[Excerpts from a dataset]
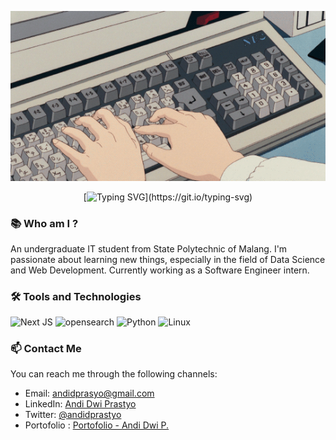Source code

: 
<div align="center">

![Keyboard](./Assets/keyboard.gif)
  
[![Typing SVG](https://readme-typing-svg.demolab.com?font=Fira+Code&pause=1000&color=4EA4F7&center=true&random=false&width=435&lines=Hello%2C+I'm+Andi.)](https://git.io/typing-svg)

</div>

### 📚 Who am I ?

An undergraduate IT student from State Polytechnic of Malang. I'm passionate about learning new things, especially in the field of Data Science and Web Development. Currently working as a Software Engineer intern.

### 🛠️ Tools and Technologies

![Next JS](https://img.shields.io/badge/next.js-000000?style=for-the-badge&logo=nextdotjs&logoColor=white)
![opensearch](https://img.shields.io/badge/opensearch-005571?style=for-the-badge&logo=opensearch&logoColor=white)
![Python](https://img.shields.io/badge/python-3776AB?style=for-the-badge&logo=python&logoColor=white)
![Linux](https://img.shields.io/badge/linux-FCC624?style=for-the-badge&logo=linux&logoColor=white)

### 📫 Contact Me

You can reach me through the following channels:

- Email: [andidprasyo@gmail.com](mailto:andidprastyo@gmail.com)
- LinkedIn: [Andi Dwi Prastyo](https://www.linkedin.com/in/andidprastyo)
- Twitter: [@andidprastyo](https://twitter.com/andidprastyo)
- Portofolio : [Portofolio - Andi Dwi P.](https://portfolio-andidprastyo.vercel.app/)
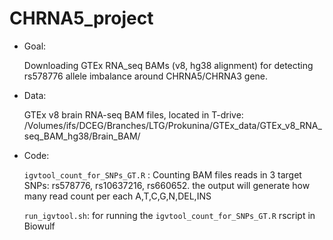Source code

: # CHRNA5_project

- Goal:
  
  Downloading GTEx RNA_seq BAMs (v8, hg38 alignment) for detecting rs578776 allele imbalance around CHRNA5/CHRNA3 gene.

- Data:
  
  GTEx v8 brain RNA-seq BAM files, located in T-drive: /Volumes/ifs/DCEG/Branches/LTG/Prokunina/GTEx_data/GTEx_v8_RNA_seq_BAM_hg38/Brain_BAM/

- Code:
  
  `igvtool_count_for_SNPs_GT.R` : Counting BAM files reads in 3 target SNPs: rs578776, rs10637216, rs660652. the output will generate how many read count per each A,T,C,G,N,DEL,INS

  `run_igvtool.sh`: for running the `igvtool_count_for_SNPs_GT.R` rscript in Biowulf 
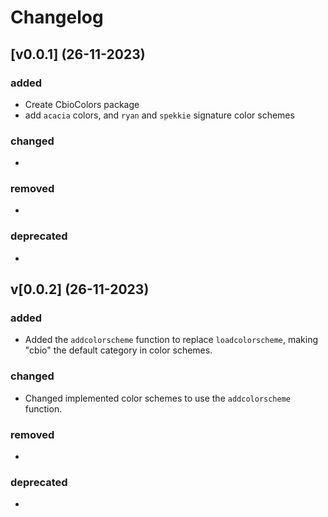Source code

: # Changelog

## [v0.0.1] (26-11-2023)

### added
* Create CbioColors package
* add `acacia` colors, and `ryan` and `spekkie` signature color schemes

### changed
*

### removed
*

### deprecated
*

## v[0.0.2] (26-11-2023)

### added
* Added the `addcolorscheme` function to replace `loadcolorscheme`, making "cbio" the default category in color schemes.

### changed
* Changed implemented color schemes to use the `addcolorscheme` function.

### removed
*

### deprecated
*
==
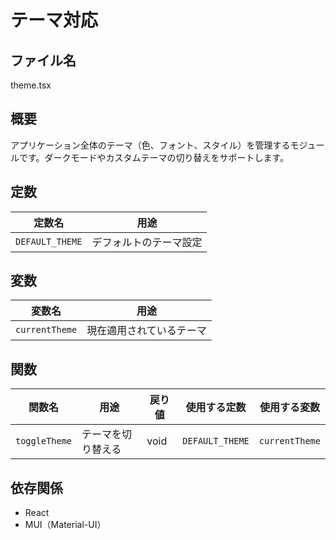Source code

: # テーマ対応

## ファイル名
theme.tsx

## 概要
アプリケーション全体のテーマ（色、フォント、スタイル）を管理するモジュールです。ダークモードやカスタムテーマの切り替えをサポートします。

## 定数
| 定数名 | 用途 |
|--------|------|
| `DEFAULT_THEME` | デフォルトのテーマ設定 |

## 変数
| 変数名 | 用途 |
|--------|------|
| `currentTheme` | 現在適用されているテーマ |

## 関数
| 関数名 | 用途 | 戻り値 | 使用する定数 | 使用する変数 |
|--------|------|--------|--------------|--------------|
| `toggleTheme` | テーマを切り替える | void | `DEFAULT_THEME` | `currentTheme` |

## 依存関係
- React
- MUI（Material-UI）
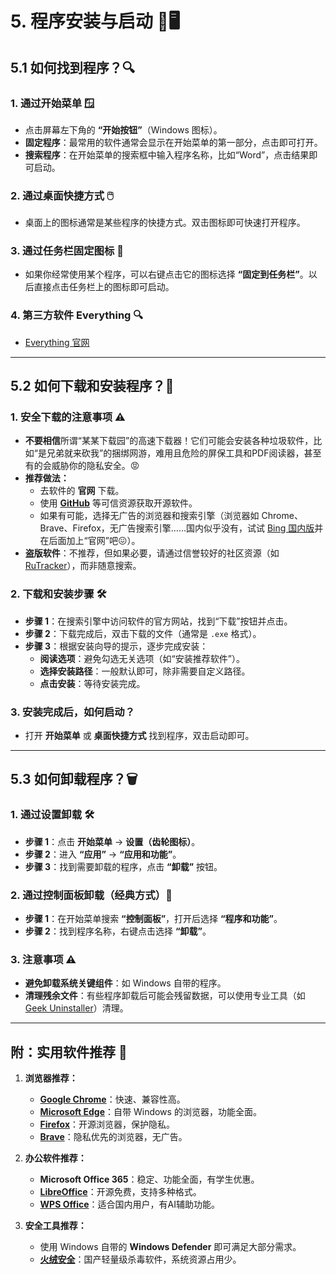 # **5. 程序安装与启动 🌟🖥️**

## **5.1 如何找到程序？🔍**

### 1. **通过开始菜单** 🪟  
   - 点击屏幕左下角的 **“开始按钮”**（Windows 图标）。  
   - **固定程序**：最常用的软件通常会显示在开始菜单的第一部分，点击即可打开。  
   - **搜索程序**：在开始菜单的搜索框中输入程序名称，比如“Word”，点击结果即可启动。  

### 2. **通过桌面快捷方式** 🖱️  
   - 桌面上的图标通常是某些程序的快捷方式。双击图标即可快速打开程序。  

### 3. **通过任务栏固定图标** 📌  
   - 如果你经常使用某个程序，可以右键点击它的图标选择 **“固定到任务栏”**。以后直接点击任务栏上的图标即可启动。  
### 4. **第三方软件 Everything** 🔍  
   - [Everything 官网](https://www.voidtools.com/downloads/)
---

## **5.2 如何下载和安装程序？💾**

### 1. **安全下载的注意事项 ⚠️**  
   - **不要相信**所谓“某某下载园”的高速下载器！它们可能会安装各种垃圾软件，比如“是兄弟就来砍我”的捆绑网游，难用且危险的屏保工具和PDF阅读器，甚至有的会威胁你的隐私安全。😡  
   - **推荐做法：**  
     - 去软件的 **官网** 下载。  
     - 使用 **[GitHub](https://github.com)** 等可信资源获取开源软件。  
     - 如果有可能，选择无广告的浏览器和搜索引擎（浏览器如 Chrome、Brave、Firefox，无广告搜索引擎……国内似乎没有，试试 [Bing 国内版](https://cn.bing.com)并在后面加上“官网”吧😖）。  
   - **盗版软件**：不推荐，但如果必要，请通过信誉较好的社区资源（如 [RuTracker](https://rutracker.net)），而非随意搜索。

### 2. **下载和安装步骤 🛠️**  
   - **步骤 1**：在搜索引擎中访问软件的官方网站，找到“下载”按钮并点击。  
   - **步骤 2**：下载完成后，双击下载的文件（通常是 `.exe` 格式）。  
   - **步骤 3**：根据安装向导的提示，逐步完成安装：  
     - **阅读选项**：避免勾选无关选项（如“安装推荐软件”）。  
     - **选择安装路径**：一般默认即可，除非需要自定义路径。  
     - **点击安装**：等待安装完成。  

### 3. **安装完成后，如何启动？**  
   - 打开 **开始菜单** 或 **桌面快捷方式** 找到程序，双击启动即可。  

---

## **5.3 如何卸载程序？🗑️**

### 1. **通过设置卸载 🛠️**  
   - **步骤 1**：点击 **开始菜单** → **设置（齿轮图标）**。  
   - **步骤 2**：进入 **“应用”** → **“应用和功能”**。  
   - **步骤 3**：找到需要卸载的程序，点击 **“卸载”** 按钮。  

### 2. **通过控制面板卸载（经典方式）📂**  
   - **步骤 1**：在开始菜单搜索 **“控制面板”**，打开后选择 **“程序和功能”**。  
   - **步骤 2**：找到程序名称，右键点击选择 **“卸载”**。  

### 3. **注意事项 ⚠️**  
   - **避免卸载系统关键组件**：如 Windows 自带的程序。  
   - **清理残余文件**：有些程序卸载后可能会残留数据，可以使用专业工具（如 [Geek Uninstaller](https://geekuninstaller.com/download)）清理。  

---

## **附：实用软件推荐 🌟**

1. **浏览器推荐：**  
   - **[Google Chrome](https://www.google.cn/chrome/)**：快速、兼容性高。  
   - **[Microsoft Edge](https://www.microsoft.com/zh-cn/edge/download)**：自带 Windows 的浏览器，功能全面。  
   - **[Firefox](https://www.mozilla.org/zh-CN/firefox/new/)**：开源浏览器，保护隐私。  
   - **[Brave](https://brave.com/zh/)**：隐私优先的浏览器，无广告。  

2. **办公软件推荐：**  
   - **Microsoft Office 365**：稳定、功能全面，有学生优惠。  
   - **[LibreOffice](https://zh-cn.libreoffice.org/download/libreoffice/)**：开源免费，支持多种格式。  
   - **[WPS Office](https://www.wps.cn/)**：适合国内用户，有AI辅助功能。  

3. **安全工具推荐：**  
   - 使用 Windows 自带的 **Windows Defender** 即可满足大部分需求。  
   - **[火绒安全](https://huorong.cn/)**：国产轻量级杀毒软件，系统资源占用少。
==
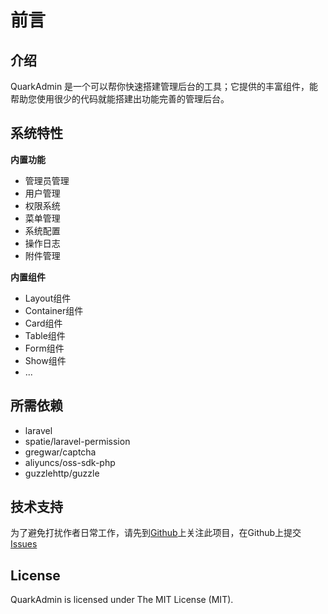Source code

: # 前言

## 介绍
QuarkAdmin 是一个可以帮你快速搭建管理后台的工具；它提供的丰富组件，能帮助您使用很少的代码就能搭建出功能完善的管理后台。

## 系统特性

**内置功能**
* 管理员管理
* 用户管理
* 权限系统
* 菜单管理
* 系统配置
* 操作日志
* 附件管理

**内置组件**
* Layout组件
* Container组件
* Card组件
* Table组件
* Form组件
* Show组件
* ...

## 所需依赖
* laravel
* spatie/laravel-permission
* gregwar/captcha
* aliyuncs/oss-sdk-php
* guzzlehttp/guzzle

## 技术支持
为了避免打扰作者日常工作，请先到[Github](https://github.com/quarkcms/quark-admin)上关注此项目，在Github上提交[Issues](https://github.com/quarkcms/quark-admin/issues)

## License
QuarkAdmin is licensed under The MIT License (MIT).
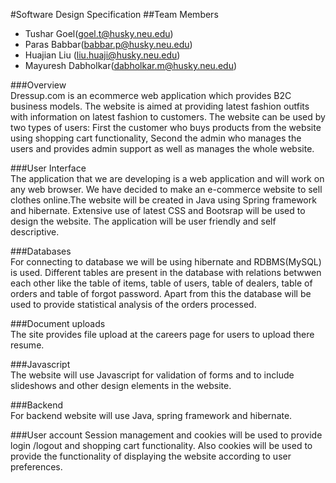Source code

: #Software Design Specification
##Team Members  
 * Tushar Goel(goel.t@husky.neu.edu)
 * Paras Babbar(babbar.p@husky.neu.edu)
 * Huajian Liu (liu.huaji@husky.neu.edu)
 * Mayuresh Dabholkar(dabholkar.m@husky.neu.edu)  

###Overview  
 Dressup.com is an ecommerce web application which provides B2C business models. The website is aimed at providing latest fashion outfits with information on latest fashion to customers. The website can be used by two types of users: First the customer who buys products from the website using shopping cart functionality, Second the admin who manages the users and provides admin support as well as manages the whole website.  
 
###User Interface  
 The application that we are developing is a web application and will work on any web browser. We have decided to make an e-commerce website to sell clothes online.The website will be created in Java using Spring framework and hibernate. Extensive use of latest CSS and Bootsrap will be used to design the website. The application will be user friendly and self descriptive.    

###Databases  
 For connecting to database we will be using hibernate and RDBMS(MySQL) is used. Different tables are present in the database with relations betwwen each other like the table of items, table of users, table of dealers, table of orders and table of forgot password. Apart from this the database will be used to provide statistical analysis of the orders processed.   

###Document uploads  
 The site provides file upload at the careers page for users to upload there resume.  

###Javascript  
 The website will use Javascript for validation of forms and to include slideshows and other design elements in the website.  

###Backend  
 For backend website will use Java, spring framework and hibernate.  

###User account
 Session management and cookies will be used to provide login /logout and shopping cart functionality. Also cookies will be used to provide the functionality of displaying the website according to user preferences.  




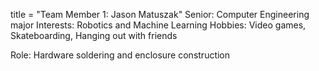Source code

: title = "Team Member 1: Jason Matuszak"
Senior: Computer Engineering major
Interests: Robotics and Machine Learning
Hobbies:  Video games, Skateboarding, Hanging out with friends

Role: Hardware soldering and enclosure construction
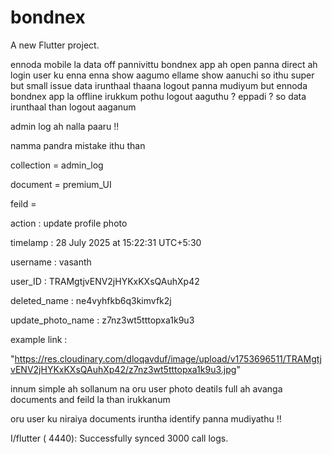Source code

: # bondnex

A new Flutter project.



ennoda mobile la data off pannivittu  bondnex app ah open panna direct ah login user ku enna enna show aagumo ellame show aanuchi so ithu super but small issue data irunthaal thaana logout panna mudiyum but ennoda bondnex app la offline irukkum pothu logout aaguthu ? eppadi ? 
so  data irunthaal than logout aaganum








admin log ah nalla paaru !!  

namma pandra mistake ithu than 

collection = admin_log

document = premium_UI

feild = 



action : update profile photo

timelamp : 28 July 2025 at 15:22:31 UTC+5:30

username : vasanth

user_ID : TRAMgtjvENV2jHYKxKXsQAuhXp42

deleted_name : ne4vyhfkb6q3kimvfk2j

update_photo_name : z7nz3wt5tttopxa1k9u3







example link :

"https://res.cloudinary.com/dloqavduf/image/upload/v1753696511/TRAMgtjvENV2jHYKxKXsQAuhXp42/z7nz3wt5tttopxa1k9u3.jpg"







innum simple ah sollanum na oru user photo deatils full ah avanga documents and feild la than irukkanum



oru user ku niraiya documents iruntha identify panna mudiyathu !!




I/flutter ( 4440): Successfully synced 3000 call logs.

What you will do —
Determine how many lines of the data contain "Team" and give nothing but that number.

Written answer —
2